Myles came running over about that time with a cell phone pressed to his ear.
“They found him,” he said. “He’s in a town called Ralls.”
“That’s just this side of Lubbock,” Duane said. “It’s cotton country.”
“He seems to have knocked over a school bus, but nobody was hurt,” Myles said. “The bus was empty at the time.”
“Come with me, Duane,” K.K. said. “We’ll fly out. There’s room for you, Boyd, if you want to come.”
“I don’t,” Boyd said.
“What about a flight plan?” Myles said.
“I don’t think I’ll bother with a flight plan. We’ll just land when gravity pulls us down.”
In less than an hour they were droning above the breaks of the Cap-rock.
It was nearly sundown—Duane himself had become a little anxious about where they might land.
Fortunately K.K. spotted a little crop duster’s strip and eased the Cessna down.
The crop duster had just crawled out of his plane.
“Hear the news, there’s a darn rhinoceros i
n Ralls.”
“There better be,” K.K. said.
76
WHEN THE FRIENDLY crop duster delivered them to Ralls, nearly a dozen patrol cars, various TV outlets and half a dozen cowboys were waiting for them. All the cowboys had their ropes at the ready, thinking it was their one chance to rope a rhino.
“So where is he then?” K.K. asked.
“Oh, he’s right over…” one cowboy said, then nearly fell off his horse.
“He was right there,” the local sheriff said. “Probably just slipped around behind the schoolhouse.”
“I’ll bet you a million dollars he’s not behind the schoolhouse,” K.K. said.
And he wasn’t. Nothing was behind the schoolhouse except some basketball hoops with no nets.
Neither the cowboys nor the sheriff nor the local news outlets could accept it at first. They had seen Double Aught—he was there as big as life—until he wasn’t.

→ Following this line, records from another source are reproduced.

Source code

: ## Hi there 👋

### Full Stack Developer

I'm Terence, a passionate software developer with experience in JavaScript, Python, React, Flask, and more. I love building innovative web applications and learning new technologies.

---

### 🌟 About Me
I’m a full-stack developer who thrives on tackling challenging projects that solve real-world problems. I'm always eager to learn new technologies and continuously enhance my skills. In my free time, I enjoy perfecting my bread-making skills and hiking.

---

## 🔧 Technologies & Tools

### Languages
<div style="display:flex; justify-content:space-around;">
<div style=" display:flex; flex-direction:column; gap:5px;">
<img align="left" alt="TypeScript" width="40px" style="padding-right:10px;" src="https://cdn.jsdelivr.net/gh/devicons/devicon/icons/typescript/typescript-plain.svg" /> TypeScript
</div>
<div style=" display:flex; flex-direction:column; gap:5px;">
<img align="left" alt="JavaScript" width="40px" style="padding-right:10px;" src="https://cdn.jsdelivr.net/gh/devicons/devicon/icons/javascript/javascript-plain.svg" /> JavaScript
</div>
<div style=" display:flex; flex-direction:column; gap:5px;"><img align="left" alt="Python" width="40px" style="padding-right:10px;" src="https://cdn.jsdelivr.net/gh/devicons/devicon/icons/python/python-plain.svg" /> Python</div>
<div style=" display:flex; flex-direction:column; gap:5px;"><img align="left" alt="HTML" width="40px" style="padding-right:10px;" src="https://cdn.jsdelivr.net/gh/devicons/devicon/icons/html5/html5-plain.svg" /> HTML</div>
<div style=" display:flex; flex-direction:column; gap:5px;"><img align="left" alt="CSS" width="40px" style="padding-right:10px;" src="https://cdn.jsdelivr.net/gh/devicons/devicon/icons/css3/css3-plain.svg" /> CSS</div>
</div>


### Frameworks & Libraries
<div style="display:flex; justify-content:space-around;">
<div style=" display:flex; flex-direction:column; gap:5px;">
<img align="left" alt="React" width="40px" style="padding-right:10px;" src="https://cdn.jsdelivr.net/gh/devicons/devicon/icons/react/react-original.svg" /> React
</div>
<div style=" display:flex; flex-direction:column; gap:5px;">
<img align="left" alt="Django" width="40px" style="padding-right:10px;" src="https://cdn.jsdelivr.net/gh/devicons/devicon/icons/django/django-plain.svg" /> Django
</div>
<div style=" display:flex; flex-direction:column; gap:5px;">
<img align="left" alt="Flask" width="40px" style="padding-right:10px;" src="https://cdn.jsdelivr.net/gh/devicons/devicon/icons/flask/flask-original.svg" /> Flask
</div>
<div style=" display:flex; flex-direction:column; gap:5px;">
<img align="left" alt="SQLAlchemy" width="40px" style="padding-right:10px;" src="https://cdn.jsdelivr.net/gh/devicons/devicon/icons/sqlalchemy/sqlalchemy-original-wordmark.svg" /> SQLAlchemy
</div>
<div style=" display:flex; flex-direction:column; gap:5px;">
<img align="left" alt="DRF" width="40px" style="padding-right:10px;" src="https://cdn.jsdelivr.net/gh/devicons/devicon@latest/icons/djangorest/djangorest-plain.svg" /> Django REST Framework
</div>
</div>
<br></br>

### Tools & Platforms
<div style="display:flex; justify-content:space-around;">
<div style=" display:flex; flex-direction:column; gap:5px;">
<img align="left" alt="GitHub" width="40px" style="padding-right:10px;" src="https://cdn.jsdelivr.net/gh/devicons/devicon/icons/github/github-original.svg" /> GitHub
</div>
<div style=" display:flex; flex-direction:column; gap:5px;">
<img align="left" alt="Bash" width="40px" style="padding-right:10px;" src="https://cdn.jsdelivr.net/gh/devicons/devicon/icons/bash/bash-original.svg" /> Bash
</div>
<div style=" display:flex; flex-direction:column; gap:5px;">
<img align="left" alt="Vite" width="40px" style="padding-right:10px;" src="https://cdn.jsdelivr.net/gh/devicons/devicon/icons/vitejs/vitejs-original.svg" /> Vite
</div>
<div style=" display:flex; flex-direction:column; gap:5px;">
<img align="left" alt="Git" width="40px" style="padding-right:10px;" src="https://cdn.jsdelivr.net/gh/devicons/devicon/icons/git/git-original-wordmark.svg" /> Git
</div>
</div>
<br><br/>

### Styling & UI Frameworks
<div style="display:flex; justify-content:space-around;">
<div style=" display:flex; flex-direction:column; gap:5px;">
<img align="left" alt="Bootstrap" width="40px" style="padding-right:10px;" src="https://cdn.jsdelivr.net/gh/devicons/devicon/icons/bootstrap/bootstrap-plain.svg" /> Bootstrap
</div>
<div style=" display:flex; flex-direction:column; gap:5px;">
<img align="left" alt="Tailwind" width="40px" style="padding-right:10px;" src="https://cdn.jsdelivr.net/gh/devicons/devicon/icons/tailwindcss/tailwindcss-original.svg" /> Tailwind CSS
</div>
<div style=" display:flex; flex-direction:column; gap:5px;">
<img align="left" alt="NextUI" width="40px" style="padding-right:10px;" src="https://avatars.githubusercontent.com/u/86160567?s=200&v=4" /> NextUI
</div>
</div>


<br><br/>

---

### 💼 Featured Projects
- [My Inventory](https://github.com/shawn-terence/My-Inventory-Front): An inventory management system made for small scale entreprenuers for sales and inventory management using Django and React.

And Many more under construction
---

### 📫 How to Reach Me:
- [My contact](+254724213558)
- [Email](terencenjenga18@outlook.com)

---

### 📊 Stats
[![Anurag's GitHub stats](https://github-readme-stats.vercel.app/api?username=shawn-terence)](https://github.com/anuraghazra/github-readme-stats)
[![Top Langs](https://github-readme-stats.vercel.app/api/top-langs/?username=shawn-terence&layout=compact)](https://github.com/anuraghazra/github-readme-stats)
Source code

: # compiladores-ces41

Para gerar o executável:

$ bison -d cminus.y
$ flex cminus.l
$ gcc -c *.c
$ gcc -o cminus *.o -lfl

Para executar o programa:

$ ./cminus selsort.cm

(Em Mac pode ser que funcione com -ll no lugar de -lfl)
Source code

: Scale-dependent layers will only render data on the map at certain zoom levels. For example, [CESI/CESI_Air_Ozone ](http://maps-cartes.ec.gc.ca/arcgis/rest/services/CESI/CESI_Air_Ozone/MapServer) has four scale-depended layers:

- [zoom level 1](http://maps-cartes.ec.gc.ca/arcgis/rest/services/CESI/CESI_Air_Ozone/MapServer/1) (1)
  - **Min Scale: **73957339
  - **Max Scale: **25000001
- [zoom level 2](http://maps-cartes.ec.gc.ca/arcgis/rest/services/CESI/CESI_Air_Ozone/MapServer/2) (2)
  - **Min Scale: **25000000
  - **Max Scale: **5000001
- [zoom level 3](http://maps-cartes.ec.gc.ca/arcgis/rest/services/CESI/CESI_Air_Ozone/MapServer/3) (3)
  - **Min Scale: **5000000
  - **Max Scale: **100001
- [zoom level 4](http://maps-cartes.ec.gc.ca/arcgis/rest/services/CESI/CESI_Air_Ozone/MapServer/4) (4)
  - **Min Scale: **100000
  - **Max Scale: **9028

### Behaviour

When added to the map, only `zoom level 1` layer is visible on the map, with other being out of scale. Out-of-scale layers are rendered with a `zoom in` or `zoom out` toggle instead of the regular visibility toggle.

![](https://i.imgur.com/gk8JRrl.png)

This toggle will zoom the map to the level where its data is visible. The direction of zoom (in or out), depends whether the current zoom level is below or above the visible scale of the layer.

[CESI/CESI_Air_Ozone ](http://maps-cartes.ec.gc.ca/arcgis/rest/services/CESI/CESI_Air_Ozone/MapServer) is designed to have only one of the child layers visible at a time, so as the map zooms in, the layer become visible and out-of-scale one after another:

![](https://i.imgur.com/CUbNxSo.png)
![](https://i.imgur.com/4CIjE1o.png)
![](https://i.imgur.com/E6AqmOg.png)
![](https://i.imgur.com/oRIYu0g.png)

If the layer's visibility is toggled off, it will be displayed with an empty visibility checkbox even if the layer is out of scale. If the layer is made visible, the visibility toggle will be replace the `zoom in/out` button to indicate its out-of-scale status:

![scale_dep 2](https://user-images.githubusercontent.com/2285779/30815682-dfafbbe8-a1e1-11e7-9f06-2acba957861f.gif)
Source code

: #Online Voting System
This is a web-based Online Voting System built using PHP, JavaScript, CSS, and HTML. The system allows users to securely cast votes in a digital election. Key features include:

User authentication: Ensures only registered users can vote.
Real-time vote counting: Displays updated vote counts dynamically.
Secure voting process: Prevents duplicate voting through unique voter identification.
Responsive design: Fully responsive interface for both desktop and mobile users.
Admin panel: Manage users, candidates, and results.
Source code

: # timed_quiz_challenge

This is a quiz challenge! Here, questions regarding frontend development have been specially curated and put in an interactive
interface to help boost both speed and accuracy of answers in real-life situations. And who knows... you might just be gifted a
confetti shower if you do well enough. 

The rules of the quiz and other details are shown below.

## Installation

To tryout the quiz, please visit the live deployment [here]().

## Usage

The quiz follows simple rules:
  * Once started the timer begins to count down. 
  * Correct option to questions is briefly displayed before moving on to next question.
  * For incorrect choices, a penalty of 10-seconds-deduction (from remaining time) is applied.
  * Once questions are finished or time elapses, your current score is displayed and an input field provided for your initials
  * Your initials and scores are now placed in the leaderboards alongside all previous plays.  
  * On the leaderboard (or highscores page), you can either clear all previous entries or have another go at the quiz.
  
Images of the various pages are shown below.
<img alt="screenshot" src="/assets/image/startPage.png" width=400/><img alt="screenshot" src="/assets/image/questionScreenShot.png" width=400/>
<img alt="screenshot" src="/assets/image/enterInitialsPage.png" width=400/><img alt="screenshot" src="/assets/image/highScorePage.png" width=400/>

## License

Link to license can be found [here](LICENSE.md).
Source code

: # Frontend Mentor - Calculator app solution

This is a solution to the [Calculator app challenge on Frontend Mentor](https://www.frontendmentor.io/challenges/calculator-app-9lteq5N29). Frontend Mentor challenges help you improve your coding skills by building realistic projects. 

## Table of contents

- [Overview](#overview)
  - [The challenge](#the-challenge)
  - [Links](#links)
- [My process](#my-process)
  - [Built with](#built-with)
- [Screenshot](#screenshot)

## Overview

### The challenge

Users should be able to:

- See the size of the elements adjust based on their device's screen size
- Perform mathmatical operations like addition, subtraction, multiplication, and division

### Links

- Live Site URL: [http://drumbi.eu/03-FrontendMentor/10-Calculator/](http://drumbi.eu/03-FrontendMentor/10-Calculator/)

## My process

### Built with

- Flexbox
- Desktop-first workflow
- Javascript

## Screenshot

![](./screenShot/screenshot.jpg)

“If you cowboys went to the trouble of taking your ropes down, why didn’t some of you rope him?” K.K. asked.
The cowboys looked embarrassed and began, in ones and twos, to make wild, pointless dashes into the bleak neighbors of Ralls.
But all of them came back with nothing to show for their ardor.
“Oh boy, oh boy,” the sheriff kept repeating.
The local embarrassment was so heavy that Duane couldn’t bear it. He took a walk past the business district, hoping the great presence of the big animal would appear. But this time it didn’t. No great presence rose out of the playgrounds of Ralls.
“Most embarrassing dern thing ever happened in Ralls,” the sheriff said.
“Never mind, Sheriff—just never mind,” K.K. said.
77
“ARE YOU UP to a night in this town?” K.K. asked Duane, when the sheriff finally desisted.
“What are my options?” he asked.
“Well, you could hitchhike home, if you just feel like deserting me,” she said.